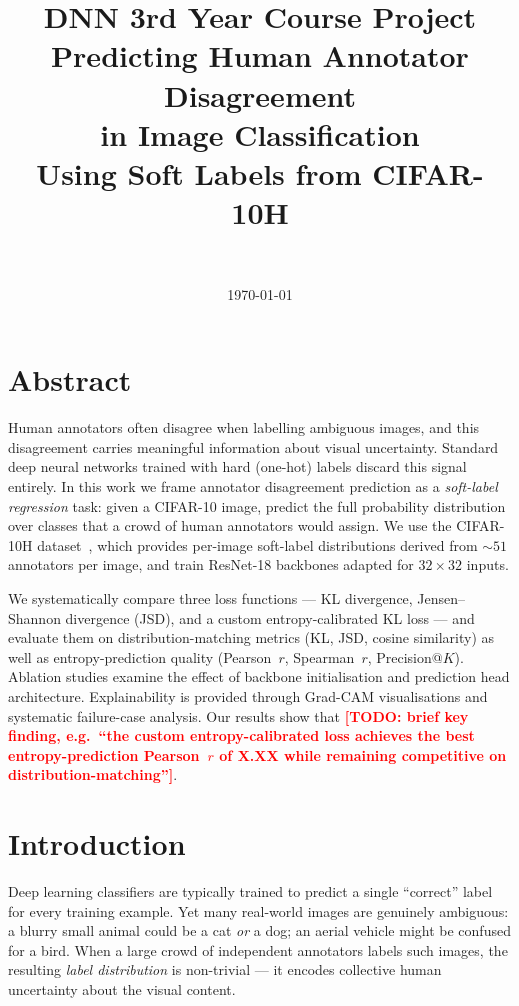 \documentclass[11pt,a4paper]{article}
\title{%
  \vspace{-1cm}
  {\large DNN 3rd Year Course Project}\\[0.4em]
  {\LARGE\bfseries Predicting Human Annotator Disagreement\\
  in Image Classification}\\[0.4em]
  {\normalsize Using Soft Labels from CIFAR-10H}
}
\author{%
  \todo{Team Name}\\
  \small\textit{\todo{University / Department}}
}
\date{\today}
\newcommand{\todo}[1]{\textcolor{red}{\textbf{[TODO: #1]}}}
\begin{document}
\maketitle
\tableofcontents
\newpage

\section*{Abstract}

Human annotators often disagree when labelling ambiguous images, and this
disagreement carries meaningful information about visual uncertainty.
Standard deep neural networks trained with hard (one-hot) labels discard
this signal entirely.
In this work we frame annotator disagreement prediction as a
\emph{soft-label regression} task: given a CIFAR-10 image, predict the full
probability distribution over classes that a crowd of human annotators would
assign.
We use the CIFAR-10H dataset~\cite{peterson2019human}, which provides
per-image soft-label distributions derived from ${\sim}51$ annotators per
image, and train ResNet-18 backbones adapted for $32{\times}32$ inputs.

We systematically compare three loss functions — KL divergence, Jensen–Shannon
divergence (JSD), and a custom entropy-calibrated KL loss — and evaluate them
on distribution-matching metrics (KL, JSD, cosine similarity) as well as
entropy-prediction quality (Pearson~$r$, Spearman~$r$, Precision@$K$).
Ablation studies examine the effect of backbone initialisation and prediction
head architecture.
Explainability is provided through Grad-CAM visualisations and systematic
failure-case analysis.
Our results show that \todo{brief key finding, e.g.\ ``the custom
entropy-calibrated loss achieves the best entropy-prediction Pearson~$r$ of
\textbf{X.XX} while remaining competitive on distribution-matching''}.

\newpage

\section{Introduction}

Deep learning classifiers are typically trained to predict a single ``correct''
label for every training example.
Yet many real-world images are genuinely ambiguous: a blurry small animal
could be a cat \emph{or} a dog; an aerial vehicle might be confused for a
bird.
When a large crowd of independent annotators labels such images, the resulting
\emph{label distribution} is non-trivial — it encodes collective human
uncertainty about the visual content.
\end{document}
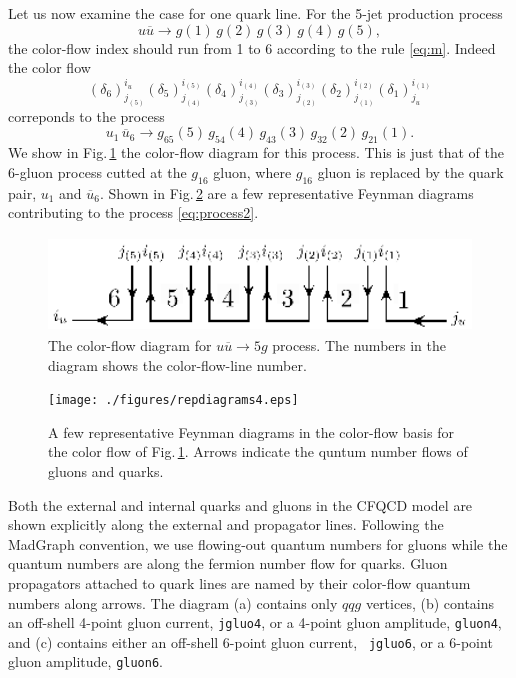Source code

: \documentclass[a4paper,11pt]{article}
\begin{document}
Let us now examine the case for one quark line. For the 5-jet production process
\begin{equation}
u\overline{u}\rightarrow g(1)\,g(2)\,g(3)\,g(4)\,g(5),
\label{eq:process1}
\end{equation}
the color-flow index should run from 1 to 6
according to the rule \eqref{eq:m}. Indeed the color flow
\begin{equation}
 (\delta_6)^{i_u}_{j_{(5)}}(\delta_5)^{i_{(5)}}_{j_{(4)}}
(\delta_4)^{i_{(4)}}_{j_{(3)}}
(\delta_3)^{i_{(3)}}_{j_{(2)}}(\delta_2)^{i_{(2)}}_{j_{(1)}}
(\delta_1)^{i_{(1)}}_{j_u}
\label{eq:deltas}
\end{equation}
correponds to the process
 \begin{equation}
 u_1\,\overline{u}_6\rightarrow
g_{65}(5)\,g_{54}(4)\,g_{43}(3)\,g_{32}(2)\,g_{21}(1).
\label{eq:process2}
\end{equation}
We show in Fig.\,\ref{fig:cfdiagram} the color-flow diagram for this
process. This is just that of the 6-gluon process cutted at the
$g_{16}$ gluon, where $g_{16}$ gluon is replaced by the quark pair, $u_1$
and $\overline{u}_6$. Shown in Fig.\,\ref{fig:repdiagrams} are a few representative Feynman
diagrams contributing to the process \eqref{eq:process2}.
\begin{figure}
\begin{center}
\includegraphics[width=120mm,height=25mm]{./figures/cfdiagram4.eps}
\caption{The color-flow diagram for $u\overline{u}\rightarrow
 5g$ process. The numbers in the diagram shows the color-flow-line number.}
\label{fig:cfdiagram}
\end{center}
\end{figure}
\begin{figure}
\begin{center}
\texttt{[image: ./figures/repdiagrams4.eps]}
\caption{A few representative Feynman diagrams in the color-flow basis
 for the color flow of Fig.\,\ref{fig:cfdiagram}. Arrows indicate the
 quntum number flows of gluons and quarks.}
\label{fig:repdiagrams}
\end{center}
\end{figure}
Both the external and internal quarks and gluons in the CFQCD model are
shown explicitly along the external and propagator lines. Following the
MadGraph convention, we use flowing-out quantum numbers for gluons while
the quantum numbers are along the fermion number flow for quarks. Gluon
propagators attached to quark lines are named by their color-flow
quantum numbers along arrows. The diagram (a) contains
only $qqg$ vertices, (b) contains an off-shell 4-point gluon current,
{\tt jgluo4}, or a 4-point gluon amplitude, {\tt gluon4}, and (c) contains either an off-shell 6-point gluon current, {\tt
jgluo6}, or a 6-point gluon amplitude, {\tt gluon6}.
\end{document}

# REQUIRED WORK:
Whenever the string "loss" shows up in a line of the records, copy that line.

# YOUR SOLUTION:
We systematically compare three loss functions — KL divergence, Jensen–Shannon
divergence (JSD), and a custom entropy-calibrated KL loss — and evaluate them
entropy-calibrated loss achieves the best entropy-prediction Pearson~$r$ of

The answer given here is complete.